> **What you should do**:
Exactly as they stand, write out all of the entries again.
━━━━━ Supplied data
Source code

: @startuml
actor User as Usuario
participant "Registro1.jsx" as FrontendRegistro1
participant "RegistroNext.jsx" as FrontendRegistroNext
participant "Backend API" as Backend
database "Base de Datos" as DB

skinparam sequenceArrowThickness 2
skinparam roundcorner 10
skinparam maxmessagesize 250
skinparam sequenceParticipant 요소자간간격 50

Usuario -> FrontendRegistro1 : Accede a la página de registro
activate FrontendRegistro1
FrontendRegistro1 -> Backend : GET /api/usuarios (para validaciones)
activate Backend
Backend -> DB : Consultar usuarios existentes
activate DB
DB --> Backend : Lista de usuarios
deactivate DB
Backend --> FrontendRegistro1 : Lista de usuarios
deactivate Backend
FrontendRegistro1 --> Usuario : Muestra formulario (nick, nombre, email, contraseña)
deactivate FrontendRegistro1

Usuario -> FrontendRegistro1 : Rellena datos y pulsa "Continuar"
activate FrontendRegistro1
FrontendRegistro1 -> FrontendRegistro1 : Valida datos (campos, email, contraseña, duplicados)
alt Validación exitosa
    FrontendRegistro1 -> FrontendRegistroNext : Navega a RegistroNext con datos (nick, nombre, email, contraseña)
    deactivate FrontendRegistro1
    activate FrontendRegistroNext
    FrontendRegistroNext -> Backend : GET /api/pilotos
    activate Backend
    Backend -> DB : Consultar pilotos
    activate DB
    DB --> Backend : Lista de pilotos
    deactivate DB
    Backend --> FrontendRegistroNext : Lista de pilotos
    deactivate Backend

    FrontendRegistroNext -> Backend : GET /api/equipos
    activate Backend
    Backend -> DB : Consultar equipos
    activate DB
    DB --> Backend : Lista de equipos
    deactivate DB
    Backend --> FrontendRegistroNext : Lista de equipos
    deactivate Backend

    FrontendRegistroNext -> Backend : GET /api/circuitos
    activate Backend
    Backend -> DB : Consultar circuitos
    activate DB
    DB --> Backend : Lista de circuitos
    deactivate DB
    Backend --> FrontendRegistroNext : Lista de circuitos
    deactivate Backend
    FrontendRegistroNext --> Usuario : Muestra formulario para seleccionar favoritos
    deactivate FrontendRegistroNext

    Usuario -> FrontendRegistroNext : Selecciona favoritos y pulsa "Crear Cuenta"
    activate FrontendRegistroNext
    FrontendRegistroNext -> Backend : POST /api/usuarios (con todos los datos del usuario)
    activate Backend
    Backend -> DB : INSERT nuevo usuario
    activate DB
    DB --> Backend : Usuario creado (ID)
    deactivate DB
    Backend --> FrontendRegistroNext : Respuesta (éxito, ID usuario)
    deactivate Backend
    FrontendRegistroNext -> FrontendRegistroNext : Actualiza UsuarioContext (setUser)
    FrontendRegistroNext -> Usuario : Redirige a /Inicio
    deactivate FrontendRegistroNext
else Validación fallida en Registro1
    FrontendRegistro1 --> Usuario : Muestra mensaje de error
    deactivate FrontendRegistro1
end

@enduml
━━━━━━━━━━
> **Expected answer**:
Source code

: @startuml
actor User as Usuario
participant "Registro1.jsx" as FrontendRegistro1
participant "RegistroNext.jsx" as FrontendRegistroNext
participant "Backend API" as Backend
database "Base de Datos" as DB

skinparam sequenceArrowThickness 2
skinparam roundcorner 10
skinparam maxmessagesize 250
skinparam sequenceParticipant 요소자간간격 50

Usuario -> FrontendRegistro1 : Accede a la página de registro
activate FrontendRegistro1
FrontendRegistro1 -> Backend : GET /api/usuarios (para validaciones)
activate Backend
Backend -> DB : Consultar usuarios existentes
activate DB
DB --> Backend : Lista de usuarios
deactivate DB
Backend --> FrontendRegistro1 : Lista de usuarios
deactivate Backend
FrontendRegistro1 --> Usuario : Muestra formulario (nick, nombre, email, contraseña)
deactivate FrontendRegistro1

Usuario -> FrontendRegistro1 : Rellena datos y pulsa "Continuar"
activate FrontendRegistro1
FrontendRegistro1 -> FrontendRegistro1 : Valida datos (campos, email, contraseña, duplicados)
alt Validación exitosa
    FrontendRegistro1 -> FrontendRegistroNext : Navega a RegistroNext con datos (nick, nombre, email, contraseña)
    deactivate FrontendRegistro1
    activate FrontendRegistroNext
    FrontendRegistroNext -> Backend : GET /api/pilotos
    activate Backend
    Backend -> DB : Consultar pilotos
    activate DB
    DB --> Backend : Lista de pilotos
    deactivate DB
    Backend --> FrontendRegistroNext : Lista de pilotos
    deactivate Backend

    FrontendRegistroNext -> Backend : GET /api/equipos
    activate Backend
    Backend -> DB : Consultar equipos
    activate DB
    DB --> Backend : Lista de equipos
    deactivate DB
    Backend --> FrontendRegistroNext : Lista de equipos
    deactivate Backend

    FrontendRegistroNext -> Backend : GET /api/circuitos
    activate Backend
    Backend -> DB : Consultar circuitos
    activate DB
    DB --> Backend : Lista de circuitos
    deactivate DB
    Backend --> FrontendRegistroNext : Lista de circuitos
    deactivate Backend
    FrontendRegistroNext --> Usuario : Muestra formulario para seleccionar favoritos
    deactivate FrontendRegistroNext

    Usuario -> FrontendRegistroNext : Selecciona favoritos y pulsa "Crear Cuenta"
    activate FrontendRegistroNext
    FrontendRegistroNext -> Backend : POST /api/usuarios (con todos los datos del usuario)
    activate Backend
    Backend -> DB : INSERT nuevo usuario
    activate DB
    DB --> Backend : Usuario creado (ID)
    deactivate DB
    Backend --> FrontendRegistroNext : Respuesta (éxito, ID usuario)
    deactivate Backend
    FrontendRegistroNext -> FrontendRegistroNext : Actualiza UsuarioContext (setUser)
    FrontendRegistroNext -> Usuario : Redirige a /Inicio
    deactivate FrontendRegistroNext
else Validación fallida en Registro1
    FrontendRegistro1 --> Usuario : Muestra mensaje de error
    deactivate FrontendRegistro1
end

@enduml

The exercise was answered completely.